> _Exercise directions_: Only a number is wanted here: the count of lines in the data below where the string "state" occurs.

> _Dataset records_:
===
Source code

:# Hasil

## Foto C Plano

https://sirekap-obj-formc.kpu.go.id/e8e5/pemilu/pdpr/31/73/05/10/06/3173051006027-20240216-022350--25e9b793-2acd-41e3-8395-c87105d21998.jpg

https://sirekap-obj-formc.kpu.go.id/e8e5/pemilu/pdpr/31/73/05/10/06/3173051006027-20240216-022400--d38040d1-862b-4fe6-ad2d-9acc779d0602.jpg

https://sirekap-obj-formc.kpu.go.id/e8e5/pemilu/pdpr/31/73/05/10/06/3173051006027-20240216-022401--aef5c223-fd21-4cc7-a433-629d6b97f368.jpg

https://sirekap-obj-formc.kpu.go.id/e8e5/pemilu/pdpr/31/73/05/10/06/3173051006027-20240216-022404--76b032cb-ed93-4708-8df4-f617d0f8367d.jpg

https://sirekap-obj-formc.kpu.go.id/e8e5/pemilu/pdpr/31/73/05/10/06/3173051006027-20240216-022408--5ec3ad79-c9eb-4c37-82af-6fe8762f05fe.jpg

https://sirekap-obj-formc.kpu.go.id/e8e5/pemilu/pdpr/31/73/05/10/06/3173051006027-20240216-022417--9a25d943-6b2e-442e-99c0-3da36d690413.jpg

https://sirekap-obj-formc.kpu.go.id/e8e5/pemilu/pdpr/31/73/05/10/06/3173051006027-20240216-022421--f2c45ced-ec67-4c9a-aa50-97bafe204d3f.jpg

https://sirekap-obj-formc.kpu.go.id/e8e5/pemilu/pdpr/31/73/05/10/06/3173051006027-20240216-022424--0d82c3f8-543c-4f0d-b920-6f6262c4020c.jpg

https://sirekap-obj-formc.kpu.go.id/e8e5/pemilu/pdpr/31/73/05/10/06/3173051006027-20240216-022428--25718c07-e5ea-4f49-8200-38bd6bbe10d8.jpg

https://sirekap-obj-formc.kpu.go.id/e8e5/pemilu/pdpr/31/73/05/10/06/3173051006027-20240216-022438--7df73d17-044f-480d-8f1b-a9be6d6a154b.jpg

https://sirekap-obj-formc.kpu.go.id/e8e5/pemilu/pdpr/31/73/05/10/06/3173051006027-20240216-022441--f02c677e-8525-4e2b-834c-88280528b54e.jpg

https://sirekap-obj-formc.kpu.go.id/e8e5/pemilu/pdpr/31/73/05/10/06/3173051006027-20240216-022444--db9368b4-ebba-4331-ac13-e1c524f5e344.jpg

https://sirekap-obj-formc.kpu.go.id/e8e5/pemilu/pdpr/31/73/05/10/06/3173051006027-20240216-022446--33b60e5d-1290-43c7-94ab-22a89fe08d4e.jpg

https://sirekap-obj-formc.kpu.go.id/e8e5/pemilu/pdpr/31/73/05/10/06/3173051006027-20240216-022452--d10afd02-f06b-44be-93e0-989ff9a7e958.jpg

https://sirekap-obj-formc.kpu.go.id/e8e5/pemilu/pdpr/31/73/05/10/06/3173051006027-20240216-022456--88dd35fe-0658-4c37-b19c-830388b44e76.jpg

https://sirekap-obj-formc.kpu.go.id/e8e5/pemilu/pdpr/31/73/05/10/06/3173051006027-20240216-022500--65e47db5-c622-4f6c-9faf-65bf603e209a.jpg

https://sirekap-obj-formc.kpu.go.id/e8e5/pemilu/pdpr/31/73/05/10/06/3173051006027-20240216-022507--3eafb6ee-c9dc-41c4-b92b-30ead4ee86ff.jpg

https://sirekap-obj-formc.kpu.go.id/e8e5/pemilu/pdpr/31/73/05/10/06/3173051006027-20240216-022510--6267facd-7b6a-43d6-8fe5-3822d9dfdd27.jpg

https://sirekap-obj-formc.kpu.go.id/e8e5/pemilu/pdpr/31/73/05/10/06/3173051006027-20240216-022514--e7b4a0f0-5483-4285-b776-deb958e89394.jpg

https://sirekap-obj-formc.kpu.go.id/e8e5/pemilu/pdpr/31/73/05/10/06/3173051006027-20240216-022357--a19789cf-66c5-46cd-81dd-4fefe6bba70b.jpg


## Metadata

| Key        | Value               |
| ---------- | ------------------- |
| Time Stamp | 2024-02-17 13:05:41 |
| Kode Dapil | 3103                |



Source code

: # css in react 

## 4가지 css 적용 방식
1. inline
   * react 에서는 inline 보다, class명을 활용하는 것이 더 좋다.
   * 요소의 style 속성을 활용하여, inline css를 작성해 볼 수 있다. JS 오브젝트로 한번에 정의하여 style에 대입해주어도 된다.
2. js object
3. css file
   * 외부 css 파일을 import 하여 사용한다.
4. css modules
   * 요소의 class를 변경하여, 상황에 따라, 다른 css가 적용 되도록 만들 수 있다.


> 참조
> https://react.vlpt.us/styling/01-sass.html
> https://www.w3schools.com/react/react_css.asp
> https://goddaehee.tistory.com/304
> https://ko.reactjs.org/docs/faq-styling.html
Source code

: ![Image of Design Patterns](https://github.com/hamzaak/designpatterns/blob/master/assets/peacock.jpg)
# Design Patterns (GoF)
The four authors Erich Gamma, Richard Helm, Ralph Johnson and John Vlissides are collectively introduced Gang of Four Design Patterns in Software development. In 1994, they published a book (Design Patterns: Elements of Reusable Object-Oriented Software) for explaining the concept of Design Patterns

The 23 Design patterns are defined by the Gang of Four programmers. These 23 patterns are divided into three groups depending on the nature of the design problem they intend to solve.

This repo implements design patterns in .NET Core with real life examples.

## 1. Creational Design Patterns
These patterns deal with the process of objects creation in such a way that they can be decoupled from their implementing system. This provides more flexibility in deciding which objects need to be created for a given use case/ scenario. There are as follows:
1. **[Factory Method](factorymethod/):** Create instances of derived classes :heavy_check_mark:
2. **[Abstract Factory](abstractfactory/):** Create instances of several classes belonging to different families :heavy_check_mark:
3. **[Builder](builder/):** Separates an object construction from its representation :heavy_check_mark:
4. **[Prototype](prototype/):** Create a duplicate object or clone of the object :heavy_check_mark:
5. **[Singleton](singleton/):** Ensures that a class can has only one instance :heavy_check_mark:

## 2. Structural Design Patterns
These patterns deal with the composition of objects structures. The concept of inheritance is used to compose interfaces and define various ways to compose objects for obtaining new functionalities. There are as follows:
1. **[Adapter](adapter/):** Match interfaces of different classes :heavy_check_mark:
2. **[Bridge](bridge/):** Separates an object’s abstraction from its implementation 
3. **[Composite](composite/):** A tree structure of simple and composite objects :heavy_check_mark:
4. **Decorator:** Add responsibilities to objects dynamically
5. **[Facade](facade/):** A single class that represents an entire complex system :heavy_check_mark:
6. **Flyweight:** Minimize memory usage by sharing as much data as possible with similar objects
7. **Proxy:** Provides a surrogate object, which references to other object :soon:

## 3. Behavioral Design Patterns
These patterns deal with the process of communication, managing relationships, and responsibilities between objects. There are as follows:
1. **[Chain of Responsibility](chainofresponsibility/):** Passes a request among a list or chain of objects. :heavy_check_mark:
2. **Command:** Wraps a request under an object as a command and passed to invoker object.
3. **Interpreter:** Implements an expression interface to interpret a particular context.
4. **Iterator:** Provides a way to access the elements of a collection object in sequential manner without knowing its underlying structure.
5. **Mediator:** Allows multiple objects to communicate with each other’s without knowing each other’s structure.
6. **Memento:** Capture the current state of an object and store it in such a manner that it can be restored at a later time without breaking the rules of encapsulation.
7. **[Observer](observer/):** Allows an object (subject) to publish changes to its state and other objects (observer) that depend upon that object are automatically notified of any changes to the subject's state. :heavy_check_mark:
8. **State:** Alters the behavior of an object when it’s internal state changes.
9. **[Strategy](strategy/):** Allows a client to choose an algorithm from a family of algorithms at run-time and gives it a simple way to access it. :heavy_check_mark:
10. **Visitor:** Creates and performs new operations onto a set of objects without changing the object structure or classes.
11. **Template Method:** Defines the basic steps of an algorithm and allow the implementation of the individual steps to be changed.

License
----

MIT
===
> _Exercise output_: 3